C'era qualcosa che si frapponeva tra la sua estrema sensibilità e la consapevolezza delle proprie azioni; tra l'orrore per la vita scelta, e l'inspiegabile decisione di non tornare più in Italia, abbandonata dopo l'università. Finché, a seguito di un umiliante cedimento privato e di una breccia apertasi nel muro di omertà che aveva protetto i suoi traffici, Gabriele decide di scappare e tornare in Italia.
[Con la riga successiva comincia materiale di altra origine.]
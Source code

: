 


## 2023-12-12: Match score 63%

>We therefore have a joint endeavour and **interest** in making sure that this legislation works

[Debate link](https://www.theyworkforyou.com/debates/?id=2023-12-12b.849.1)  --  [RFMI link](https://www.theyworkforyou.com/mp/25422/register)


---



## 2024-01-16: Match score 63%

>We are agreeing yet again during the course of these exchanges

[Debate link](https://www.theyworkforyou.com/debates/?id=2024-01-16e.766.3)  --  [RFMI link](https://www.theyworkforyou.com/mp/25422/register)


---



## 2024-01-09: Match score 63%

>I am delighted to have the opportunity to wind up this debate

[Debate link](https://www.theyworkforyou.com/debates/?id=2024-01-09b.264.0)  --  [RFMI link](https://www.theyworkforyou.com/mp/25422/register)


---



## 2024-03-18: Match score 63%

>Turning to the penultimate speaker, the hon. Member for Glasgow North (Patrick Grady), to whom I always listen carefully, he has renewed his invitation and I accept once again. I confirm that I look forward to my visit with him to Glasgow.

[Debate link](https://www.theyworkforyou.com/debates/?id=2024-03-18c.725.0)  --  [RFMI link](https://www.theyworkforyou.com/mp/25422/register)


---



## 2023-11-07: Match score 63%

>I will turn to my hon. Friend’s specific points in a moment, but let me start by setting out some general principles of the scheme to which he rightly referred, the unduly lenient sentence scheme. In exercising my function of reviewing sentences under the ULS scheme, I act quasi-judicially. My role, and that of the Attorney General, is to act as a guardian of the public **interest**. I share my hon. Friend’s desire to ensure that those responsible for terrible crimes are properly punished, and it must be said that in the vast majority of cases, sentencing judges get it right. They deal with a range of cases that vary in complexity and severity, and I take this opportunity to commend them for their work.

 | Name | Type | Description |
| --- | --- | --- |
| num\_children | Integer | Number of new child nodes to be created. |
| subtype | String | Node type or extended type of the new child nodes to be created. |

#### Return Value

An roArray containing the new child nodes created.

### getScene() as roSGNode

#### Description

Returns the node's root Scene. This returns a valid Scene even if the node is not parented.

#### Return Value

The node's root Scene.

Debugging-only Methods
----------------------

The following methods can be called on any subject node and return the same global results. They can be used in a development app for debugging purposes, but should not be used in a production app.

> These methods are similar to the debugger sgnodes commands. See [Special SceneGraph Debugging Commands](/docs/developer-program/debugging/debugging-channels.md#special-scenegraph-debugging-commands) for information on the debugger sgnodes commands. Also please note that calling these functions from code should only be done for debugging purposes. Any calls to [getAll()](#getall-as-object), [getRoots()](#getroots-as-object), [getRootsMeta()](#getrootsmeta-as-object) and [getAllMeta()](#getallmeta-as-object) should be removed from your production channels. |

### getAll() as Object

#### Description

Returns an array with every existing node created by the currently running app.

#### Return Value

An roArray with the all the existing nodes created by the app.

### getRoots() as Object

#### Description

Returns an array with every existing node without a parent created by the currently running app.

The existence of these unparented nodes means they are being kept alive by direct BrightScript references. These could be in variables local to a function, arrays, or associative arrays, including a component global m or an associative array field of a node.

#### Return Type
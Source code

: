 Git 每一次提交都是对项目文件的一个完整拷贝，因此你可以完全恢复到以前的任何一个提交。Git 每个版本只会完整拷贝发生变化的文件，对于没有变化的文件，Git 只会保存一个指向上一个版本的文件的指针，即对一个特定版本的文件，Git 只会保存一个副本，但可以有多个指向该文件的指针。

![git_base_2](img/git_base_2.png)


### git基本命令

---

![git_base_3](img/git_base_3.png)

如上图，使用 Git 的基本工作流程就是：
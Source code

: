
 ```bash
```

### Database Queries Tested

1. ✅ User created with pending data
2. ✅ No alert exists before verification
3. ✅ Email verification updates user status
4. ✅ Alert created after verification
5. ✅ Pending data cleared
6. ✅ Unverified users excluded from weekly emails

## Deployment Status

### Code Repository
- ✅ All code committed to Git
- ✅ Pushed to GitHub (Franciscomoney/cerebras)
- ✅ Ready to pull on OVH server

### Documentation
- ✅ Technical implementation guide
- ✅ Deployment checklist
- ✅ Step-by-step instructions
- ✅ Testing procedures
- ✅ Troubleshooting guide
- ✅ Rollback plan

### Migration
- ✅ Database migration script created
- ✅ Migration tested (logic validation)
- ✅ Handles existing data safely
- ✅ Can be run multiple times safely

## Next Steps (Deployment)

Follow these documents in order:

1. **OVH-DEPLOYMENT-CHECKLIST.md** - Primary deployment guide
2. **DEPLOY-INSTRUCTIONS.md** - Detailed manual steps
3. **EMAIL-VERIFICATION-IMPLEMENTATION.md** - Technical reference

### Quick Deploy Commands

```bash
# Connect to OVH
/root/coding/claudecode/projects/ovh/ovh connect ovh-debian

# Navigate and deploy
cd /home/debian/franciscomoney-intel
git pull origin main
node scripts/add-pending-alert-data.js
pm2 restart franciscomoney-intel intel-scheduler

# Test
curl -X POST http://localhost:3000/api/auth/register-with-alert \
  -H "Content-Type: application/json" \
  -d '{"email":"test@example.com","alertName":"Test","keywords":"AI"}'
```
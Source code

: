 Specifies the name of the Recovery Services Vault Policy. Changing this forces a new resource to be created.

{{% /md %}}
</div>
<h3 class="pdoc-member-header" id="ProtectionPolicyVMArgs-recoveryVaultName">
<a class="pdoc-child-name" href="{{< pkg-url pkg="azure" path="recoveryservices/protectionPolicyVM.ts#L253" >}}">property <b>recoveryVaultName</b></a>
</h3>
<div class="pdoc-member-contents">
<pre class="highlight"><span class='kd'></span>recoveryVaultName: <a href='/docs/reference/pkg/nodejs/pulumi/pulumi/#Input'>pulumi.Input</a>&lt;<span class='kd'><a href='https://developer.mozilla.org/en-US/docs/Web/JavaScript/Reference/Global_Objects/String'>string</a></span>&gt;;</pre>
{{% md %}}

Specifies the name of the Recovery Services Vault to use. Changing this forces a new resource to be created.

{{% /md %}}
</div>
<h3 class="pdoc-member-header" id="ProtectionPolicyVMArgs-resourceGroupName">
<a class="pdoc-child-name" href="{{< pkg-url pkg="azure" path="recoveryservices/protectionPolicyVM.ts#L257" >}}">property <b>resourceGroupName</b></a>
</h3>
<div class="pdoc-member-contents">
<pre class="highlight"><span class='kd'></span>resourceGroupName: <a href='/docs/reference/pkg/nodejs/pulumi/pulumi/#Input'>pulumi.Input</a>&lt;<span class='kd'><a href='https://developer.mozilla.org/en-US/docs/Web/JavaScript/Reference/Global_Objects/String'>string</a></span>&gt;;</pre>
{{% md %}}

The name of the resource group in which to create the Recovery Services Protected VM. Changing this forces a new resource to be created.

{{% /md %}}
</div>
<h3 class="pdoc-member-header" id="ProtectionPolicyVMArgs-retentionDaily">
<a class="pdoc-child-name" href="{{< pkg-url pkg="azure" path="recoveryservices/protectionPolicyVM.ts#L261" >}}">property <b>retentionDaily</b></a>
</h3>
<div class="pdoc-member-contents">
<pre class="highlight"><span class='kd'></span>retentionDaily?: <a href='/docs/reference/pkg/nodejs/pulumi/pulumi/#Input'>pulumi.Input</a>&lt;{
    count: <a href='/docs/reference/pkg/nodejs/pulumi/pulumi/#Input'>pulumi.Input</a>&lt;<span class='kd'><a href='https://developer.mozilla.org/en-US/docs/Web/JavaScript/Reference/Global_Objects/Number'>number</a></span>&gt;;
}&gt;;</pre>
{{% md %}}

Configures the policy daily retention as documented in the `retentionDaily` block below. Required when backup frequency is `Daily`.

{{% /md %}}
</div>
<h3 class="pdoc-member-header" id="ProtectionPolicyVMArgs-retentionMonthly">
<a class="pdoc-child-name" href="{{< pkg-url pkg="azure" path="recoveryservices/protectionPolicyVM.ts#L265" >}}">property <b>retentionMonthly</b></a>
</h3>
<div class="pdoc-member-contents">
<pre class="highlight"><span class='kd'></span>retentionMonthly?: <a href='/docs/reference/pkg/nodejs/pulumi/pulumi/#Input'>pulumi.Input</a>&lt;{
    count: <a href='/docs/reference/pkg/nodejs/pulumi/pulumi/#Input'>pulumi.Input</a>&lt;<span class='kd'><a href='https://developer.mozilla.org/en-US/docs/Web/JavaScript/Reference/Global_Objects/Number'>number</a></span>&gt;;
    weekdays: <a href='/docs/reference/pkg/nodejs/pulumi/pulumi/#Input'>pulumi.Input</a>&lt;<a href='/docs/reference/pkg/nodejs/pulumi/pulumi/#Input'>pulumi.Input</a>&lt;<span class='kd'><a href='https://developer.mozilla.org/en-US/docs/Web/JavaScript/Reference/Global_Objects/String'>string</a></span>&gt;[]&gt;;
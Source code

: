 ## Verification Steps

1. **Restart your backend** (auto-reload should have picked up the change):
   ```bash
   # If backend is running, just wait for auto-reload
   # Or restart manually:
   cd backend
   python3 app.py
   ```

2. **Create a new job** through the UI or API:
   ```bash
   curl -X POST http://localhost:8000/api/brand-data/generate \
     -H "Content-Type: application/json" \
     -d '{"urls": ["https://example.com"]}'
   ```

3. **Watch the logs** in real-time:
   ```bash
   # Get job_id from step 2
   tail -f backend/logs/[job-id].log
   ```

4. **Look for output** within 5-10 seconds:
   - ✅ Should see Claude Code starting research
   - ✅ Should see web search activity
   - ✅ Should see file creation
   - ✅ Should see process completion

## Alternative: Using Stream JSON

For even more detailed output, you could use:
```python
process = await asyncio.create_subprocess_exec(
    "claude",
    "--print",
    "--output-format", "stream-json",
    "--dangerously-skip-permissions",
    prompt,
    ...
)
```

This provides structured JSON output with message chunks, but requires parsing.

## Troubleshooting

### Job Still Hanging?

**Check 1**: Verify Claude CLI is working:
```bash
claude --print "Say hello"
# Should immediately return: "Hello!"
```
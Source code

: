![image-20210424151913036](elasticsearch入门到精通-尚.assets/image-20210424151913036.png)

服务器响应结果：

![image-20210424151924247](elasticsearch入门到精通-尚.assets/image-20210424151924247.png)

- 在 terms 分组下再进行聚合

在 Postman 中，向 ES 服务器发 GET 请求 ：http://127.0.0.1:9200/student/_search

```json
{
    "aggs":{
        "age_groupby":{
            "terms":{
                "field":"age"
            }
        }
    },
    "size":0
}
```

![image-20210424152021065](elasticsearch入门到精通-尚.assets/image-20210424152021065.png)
Il viaggio lo condurrà alla ragione della sua fuga giovanile e all'origine del suo fraintendimento esistenziale che lui, alzando un velo impenetrabile, aveva rimosso. A distanza di anni dovrà fare i conti con la violenza liberatoria della verità. Più che un viaggio in una geografia riscoperta, sarà il precipitare nei sentimenti di quell'esperienza disorientante che è il passaggio dal liceo al futuro, e in un passato, la fine degli anni Settanta in cui ci si poteva illudere di vincere tutto per amore, anche le distanze di classe e umanità.
Ad accompagnarlo in un tempo che non aveva esaurito i suoi segreti incendiari, due amici di allora, increduli nel ritrovarsi a tu per tu con il mistero della loro giovinezza e sorpresi di dover affrontare di nuovo, senza più compromessi, le proprie, maschili illusioni di corpi e di amori.